WHAT YOU WILL DO >>
Please write out all the data exactly as shown.

EXERCISE DATA >>

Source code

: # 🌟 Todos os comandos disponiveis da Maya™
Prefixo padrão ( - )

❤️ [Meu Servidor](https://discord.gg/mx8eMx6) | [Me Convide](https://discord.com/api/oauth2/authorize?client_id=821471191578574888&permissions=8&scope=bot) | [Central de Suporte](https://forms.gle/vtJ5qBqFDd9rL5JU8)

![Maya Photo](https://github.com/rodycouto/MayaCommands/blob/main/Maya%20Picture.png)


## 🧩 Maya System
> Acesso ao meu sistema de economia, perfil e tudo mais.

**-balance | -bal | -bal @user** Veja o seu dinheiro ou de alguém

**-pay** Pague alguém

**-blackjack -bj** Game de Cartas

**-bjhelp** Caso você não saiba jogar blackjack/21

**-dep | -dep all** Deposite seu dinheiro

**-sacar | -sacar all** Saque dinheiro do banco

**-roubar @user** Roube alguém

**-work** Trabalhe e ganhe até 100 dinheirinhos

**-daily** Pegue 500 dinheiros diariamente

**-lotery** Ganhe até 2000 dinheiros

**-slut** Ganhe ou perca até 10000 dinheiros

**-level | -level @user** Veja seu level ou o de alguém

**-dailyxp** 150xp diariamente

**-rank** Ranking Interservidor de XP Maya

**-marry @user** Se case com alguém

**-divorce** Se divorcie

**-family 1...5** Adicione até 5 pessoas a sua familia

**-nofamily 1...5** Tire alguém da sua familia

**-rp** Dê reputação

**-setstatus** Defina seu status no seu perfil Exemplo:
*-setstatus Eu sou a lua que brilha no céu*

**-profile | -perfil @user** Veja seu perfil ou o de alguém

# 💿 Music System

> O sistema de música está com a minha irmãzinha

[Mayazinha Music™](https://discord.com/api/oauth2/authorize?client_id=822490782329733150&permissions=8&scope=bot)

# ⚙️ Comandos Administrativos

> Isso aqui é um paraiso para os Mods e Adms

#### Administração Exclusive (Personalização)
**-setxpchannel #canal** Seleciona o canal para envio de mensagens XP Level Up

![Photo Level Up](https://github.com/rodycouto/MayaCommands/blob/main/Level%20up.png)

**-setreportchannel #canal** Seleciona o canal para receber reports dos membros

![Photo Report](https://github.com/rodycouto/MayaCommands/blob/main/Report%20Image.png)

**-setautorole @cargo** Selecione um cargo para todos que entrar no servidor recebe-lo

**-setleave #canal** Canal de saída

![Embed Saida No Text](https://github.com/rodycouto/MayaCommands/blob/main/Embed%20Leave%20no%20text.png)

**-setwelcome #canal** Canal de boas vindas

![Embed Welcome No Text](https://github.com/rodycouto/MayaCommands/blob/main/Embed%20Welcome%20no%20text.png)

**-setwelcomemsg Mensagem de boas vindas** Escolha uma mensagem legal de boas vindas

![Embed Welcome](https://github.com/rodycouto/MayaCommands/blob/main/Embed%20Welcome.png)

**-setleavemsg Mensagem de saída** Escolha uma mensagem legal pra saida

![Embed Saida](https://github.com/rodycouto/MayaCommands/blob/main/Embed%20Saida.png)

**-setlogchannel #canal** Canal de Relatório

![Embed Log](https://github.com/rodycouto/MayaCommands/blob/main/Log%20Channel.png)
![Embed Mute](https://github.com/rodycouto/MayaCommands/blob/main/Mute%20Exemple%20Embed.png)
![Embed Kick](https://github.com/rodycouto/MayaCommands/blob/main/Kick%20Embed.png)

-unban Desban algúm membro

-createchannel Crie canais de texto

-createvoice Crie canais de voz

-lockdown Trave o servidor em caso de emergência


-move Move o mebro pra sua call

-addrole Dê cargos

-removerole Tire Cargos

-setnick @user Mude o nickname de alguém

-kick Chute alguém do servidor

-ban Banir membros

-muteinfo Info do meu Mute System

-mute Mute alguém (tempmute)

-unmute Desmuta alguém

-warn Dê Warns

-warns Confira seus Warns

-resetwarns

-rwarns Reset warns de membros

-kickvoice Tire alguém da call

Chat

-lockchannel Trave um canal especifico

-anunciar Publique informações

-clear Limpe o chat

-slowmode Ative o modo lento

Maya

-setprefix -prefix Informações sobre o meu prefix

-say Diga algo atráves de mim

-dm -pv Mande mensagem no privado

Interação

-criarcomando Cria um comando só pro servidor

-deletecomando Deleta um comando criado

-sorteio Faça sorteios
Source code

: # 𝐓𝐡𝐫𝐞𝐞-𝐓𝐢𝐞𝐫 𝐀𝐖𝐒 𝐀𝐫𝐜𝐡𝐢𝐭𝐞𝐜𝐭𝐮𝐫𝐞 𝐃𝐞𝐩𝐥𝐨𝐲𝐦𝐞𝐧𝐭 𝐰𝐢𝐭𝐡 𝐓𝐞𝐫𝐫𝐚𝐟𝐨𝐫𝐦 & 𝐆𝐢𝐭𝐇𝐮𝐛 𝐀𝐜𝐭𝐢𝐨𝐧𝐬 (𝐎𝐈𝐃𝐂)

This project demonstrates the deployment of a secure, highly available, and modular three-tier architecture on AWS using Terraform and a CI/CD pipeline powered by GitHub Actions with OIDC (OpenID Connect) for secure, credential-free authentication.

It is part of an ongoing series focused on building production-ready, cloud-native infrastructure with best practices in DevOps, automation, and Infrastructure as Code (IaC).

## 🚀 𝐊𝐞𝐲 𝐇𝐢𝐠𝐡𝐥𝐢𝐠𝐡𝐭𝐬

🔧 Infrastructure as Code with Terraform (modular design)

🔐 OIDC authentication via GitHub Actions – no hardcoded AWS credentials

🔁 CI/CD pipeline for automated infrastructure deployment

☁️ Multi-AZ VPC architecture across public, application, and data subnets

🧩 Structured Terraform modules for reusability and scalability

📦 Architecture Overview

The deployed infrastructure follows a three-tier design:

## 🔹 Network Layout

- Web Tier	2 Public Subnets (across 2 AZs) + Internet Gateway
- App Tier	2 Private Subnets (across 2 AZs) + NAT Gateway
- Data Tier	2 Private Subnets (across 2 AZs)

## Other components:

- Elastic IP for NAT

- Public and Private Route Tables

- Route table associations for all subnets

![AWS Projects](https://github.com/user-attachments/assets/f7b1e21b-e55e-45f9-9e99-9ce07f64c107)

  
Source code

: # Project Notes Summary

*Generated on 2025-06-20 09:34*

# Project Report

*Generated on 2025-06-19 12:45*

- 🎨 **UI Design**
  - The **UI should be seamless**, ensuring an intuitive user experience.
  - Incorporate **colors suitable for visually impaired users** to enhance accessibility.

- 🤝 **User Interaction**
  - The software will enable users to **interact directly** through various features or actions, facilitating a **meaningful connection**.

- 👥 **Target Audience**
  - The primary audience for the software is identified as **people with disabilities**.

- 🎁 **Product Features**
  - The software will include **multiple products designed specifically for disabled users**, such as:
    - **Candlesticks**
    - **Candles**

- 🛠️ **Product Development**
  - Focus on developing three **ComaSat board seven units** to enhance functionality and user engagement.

TASK SOLUTION >>
Source code

: # 🌟 Todos os comandos disponiveis da Maya™
Prefixo padrão ( - )

❤️ [Meu Servidor](https://discord.gg/mx8eMx6) | [Me Convide](https://discord.com/api/oauth2/authorize?client_id=821471191578574888&permissions=8&scope=bot) | [Central de Suporte](https://forms.gle/vtJ5qBqFDd9rL5JU8)

![Maya Photo](https://github.com/rodycouto/MayaCommands/blob/main/Maya%20Picture.png)


## 🧩 Maya System
> Acesso ao meu sistema de economia, perfil e tudo mais.

**-balance | -bal | -bal @user** Veja o seu dinheiro ou de alguém

**-pay** Pague alguém

**-blackjack -bj** Game de Cartas

**-bjhelp** Caso você não saiba jogar blackjack/21

**-dep | -dep all** Deposite seu dinheiro

**-sacar | -sacar all** Saque dinheiro do banco

**-roubar @user** Roube alguém

**-work** Trabalhe e ganhe até 100 dinheirinhos

**-daily** Pegue 500 dinheiros diariamente

**-lotery** Ganhe até 2000 dinheiros

**-slut** Ganhe ou perca até 10000 dinheiros

**-level | -level @user** Veja seu level ou o de alguém

**-dailyxp** 150xp diariamente

**-rank** Ranking Interservidor de XP Maya

**-marry @user** Se case com alguém

**-divorce** Se divorcie

**-family 1...5** Adicione até 5 pessoas a sua familia

**-nofamily 1...5** Tire alguém da sua familia

**-rp** Dê reputação

**-setstatus** Defina seu status no seu perfil Exemplo:
*-setstatus Eu sou a lua que brilha no céu*

**-profile | -perfil @user** Veja seu perfil ou o de alguém

# 💿 Music System

> O sistema de música está com a minha irmãzinha

[Mayazinha Music™](https://discord.com/api/oauth2/authorize?client_id=822490782329733150&permissions=8&scope=bot)

# ⚙️ Comandos Administrativos

> Isso aqui é um paraiso para os Mods e Adms

#### Administração Exclusive (Personalização)
**-setxpchannel #canal** Seleciona o canal para envio de mensagens XP Level Up

![Photo Level Up](https://github.com/rodycouto/MayaCommands/blob/main/Level%20up.png)

**-setreportchannel #canal** Seleciona o canal para receber reports dos membros

![Photo Report](https://github.com/rodycouto/MayaCommands/blob/main/Report%20Image.png)

**-setautorole @cargo** Selecione um cargo para todos que entrar no servidor recebe-lo

**-setleave #canal** Canal de saída

![Embed Saida No Text](https://github.com/rodycouto/MayaCommands/blob/main/Embed%20Leave%20no%20text.png)

**-setwelcome #canal** Canal de boas vindas

![Embed Welcome No Text](https://github.com/rodycouto/MayaCommands/blob/main/Embed%20Welcome%20no%20text.png)

**-setwelcomemsg Mensagem de boas vindas** Escolha uma mensagem legal de boas vindas

![Embed Welcome](https://github.com/rodycouto/MayaCommands/blob/main/Embed%20Welcome.png)

**-setleavemsg Mensagem de saída** Escolha uma mensagem legal pra saida

![Embed Saida](https://github.com/rodycouto/MayaCommands/blob/main/Embed%20Saida.png)

**-setlogchannel #canal** Canal de Relatório

![Embed Log](https://github.com/rodycouto/MayaCommands/blob/main/Log%20Channel.png)
![Embed Mute](https://github.com/rodycouto/MayaCommands/blob/main/Mute%20Exemple%20Embed.png)
![Embed Kick](https://github.com/rodycouto/MayaCommands/blob/main/Kick%20Embed.png)

-unban Desban algúm membro

-createchannel Crie canais de texto

-createvoice Crie canais de voz

-lockdown Trave o servidor em caso de emergência


-move Move o mebro pra sua call

-addrole Dê cargos

-removerole Tire Cargos

-setnick @user Mude o nickname de alguém

-kick Chute alguém do servidor

-ban Banir membros

-muteinfo Info do meu Mute System

-mute Mute alguém (tempmute)

-unmute Desmuta alguém

-warn Dê Warns

-warns Confira seus Warns

-resetwarns

-rwarns Reset warns de membros

-kickvoice Tire alguém da call

Chat

-lockchannel Trave um canal especifico

-anunciar Publique informações

-clear Limpe o chat

-slowmode Ative o modo lento

Maya

-setprefix -prefix Informações sobre o meu prefix

-say Diga algo atráves de mim

-dm -pv Mande mensagem no privado

Interação

-criarcomando Cria um comando só pro servidor

-deletecomando Deleta um comando criado

-sorteio Faça sorteios
Source code

: # 𝐓𝐡𝐫𝐞𝐞-𝐓𝐢𝐞𝐫 𝐀𝐖𝐒 𝐀𝐫𝐜𝐡𝐢𝐭𝐞𝐜𝐭𝐮𝐫𝐞 𝐃𝐞𝐩𝐥𝐨𝐲𝐦𝐞𝐧𝐭 𝐰𝐢𝐭𝐡 𝐓𝐞𝐫𝐫𝐚𝐟𝐨𝐫𝐦 & 𝐆𝐢𝐭𝐇𝐮𝐛 𝐀𝐜𝐭𝐢𝐨𝐧𝐬 (𝐎𝐈𝐃𝐂)

This project demonstrates the deployment of a secure, highly available, and modular three-tier architecture on AWS using Terraform and a CI/CD pipeline powered by GitHub Actions with OIDC (OpenID Connect) for secure, credential-free authentication.

It is part of an ongoing series focused on building production-ready, cloud-native infrastructure with best practices in DevOps, automation, and Infrastructure as Code (IaC).

## 🚀 𝐊𝐞𝐲 𝐇𝐢𝐠𝐡𝐥𝐢𝐠𝐡𝐭𝐬

🔧 Infrastructure as Code with Terraform (modular design)

🔐 OIDC authentication via GitHub Actions – no hardcoded AWS credentials

🔁 CI/CD pipeline for automated infrastructure deployment

☁️ Multi-AZ VPC architecture across public, application, and data subnets

🧩 Structured Terraform modules for reusability and scalability

📦 Architecture Overview

The deployed infrastructure follows a three-tier design:

## 🔹 Network Layout

- Web Tier	2 Public Subnets (across 2 AZs) + Internet Gateway
- App Tier	2 Private Subnets (across 2 AZs) + NAT Gateway
- Data Tier	2 Private Subnets (across 2 AZs)

## Other components:

- Elastic IP for NAT

- Public and Private Route Tables

- Route table associations for all subnets

![AWS Projects](https://github.com/user-attachments/assets/f7b1e21b-e55e-45f9-9e99-9ce07f64c107)

  
Source code

: # Project Notes Summary

*Generated on 2025-06-20 09:34*

# Project Report

*Generated on 2025-06-19 12:45*

- 🎨 **UI Design**
  - The **UI should be seamless**, ensuring an intuitive user experience.
  - Incorporate **colors suitable for visually impaired users** to enhance accessibility.

- 🤝 **User Interaction**
  - The software will enable users to **interact directly** through various features or actions, facilitating a **meaningful connection**.

- 👥 **Target Audience**
  - The primary audience for the software is identified as **people with disabilities**.

- 🎁 **Product Features**
  - The software will include **multiple products designed specifically for disabled users**, such as:
    - **Candlesticks**
    - **Candles**

- 🛠️ **Product Development**
  - Focus on developing three **ComaSat board seven units** to enhance functionality and user engagement.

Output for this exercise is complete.